=== Begin Enclosure ===

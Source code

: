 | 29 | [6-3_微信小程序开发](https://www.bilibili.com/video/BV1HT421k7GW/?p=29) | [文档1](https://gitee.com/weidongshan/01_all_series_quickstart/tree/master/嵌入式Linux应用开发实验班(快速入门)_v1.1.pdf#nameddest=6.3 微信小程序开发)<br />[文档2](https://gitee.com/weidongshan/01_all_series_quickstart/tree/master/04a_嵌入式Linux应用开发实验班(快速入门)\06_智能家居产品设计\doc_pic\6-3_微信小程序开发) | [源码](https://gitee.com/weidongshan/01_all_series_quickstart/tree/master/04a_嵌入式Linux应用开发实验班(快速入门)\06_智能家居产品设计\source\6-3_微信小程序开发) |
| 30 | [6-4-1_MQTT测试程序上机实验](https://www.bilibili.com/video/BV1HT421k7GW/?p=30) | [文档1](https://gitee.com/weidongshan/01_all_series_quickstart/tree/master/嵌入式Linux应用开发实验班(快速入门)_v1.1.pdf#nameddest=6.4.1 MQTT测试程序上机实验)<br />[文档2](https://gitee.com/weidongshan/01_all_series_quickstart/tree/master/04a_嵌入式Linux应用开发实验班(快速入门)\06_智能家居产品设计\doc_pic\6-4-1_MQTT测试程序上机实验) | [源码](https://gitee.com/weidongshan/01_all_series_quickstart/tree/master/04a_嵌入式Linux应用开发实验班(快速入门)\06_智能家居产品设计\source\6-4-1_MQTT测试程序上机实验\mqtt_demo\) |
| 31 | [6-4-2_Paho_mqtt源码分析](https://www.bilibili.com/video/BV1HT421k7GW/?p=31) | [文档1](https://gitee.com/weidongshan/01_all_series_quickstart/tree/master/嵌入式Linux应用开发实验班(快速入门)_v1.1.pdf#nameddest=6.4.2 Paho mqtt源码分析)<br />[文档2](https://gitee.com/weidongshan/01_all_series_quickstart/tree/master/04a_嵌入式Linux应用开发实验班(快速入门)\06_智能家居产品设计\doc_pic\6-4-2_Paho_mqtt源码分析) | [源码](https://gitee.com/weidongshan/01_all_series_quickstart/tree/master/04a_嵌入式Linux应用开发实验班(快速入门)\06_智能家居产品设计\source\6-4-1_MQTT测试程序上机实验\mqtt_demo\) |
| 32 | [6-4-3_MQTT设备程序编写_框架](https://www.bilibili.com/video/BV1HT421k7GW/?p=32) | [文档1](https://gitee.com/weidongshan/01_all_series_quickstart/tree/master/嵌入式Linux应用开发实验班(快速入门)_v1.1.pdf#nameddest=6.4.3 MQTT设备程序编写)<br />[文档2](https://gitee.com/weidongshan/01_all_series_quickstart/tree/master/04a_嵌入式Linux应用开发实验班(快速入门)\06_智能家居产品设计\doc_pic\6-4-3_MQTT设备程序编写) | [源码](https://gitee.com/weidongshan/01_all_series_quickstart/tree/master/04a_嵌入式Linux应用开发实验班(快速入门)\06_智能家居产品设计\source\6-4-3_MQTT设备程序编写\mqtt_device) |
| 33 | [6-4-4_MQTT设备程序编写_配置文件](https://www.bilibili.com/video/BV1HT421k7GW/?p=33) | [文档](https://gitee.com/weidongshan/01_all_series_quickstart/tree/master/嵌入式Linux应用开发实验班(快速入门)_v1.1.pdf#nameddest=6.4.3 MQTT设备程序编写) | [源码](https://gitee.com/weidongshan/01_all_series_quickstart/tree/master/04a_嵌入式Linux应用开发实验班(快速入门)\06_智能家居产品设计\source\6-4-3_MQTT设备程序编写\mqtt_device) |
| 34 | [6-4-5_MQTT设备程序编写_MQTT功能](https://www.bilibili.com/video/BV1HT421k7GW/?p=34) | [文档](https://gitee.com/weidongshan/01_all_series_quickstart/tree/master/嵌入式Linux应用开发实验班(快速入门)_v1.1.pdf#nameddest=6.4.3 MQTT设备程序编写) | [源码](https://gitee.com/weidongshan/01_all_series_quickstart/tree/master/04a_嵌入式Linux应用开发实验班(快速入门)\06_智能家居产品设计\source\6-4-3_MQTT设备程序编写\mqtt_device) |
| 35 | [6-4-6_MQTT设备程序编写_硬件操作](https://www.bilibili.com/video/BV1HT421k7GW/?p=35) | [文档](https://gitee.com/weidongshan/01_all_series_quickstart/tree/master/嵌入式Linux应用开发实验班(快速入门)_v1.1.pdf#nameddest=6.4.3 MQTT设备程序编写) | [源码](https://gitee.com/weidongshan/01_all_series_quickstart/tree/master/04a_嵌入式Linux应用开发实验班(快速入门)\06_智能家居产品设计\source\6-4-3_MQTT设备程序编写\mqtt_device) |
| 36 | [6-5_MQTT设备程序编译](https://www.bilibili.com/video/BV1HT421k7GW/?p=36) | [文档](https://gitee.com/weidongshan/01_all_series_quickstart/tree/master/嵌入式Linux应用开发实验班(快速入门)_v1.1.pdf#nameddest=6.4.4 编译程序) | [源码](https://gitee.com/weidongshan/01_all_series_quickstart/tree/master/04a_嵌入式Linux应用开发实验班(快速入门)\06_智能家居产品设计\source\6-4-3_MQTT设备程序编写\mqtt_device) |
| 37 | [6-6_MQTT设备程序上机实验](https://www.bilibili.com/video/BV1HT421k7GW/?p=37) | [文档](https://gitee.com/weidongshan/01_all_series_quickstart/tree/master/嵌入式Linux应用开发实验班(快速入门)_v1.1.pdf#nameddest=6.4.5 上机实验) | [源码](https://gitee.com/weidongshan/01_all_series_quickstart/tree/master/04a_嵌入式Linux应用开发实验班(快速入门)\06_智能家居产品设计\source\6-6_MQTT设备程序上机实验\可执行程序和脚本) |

=== End Enclosure ===

» **Try it**: Would you return the whole listing exactly as written?

» **Answer to this problem**:
Source code

: | 29 | [6-3_微信小程序开发](https://www.bilibili.com/video/BV1HT421k7GW/?p=29) | [文档1](https://gitee.com/weidongshan/01_all_series_quickstart/tree/master/嵌入式Linux应用开发实验班(快速入门)_v1.1.pdf#nameddest=6.3 微信小程序开发)<br />[文档2](https://gitee.com/weidongshan/01_all_series_quickstart/tree/master/04a_嵌入式Linux应用开发实验班(快速入门)\06_智能家居产品设计\doc_pic\6-3_微信小程序开发) | [源码](https://gitee.com/weidongshan/01_all_series_quickstart/tree/master/04a_嵌入式Linux应用开发实验班(快速入门)\06_智能家居产品设计\source\6-3_微信小程序开发) |
| 30 | [6-4-1_MQTT测试程序上机实验](https://www.bilibili.com/video/BV1HT421k7GW/?p=30) | [文档1](https://gitee.com/weidongshan/01_all_series_quickstart/tree/master/嵌入式Linux应用开发实验班(快速入门)_v1.1.pdf#nameddest=6.4.1 MQTT测试程序上机实验)<br />[文档2](https://gitee.com/weidongshan/01_all_series_quickstart/tree/master/04a_嵌入式Linux应用开发实验班(快速入门)\06_智能家居产品设计\doc_pic\6-4-1_MQTT测试程序上机实验) | [源码](https://gitee.com/weidongshan/01_all_series_quickstart/tree/master/04a_嵌入式Linux应用开发实验班(快速入门)\06_智能家居产品设计\source\6-4-1_MQTT测试程序上机实验\mqtt_demo\) |
| 31 | [6-4-2_Paho_mqtt源码分析](https://www.bilibili.com/video/BV1HT421k7GW/?p=31) | [文档1](https://gitee.com/weidongshan/01_all_series_quickstart/tree/master/嵌入式Linux应用开发实验班(快速入门)_v1.1.pdf#nameddest=6.4.2 Paho mqtt源码分析)<br />[文档2](https://gitee.com/weidongshan/01_all_series_quickstart/tree/master/04a_嵌入式Linux应用开发实验班(快速入门)\06_智能家居产品设计\doc_pic\6-4-2_Paho_mqtt源码分析) | [源码](https://gitee.com/weidongshan/01_all_series_quickstart/tree/master/04a_嵌入式Linux应用开发实验班(快速入门)\06_智能家居产品设计\source\6-4-1_MQTT测试程序上机实验\mqtt_demo\) |
| 32 | [6-4-3_MQTT设备程序编写_框架](https://www.bilibili.com/video/BV1HT421k7GW/?p=32) | [文档1](https://gitee.com/weidongshan/01_all_series_quickstart/tree/master/嵌入式Linux应用开发实验班(快速入门)_v1.1.pdf#nameddest=6.4.3 MQTT设备程序编写)<br />[文档2](https://gitee.com/weidongshan/01_all_series_quickstart/tree/master/04a_嵌入式Linux应用开发实验班(快速入门)\06_智能家居产品设计\doc_pic\6-4-3_MQTT设备程序编写) | [源码](https://gitee.com/weidongshan/01_all_series_quickstart/tree/master/04a_嵌入式Linux应用开发实验班(快速入门)\06_智能家居产品设计\source\6-4-3_MQTT设备程序编写\mqtt_device) |
| 33 | [6-4-4_MQTT设备程序编写_配置文件](https://www.bilibili.com/video/BV1HT421k7GW/?p=33) | [文档](https://gitee.com/weidongshan/01_all_series_quickstart/tree/master/嵌入式Linux应用开发实验班(快速入门)_v1.1.pdf#nameddest=6.4.3 MQTT设备程序编写) | [源码](https://gitee.com/weidongshan/01_all_series_quickstart/tree/master/04a_嵌入式Linux应用开发实验班(快速入门)\06_智能家居产品设计\source\6-4-3_MQTT设备程序编写\mqtt_device) |
| 34 | [6-4-5_MQTT设备程序编写_MQTT功能](https://www.bilibili.com/video/BV1HT421k7GW/?p=34) | [文档](https://gitee.com/weidongshan/01_all_series_quickstart/tree/master/嵌入式Linux应用开发实验班(快速入门)_v1.1.pdf#nameddest=6.4.3 MQTT设备程序编写) | [源码](https://gitee.com/weidongshan/01_all_series_quickstart/tree/master/04a_嵌入式Linux应用开发实验班(快速入门)\06_智能家居产品设计\source\6-4-3_MQTT设备程序编写\mqtt_device) |
| 35 | [6-4-6_MQTT设备程序编写_硬件操作](https://www.bilibili.com/video/BV1HT421k7GW/?p=35) | [文档](https://gitee.com/weidongshan/01_all_series_quickstart/tree/master/嵌入式Linux应用开发实验班(快速入门)_v1.1.pdf#nameddest=6.4.3 MQTT设备程序编写) | [源码](https://gitee.com/weidongshan/01_all_series_quickstart/tree/master/04a_嵌入式Linux应用开发实验班(快速入门)\06_智能家居产品设计\source\6-4-3_MQTT设备程序编写\mqtt_device) |
| 36 | [6-5_MQTT设备程序编译](https://www.bilibili.com/video/BV1HT421k7GW/?p=36) | [文档](https://gitee.com/weidongshan/01_all_series_quickstart/tree/master/嵌入式Linux应用开发实验班(快速入门)_v1.1.pdf#nameddest=6.4.4 编译程序) | [源码](https://gitee.com/weidongshan/01_all_series_quickstart/tree/master/04a_嵌入式Linux应用开发实验班(快速入门)\06_智能家居产品设计\source\6-4-3_MQTT设备程序编写\mqtt_device) |
| 37 | [6-6_MQTT设备程序上机实验](https://www.bilibili.com/video/BV1HT421k7GW/?p=37) | [文档](https://gitee.com/weidongshan/01_all_series_quickstart/tree/master/嵌入式Linux应用开发实验班(快速入门)_v1.1.pdf#nameddest=6.4.5 上机实验) | [源码](https://gitee.com/weidongshan/01_all_series_quickstart/tree/master/04a_嵌入式Linux应用开发实验班(快速入门)\06_智能家居产品设计\source\6-6_MQTT设备程序上机实验\可执行程序和脚本) |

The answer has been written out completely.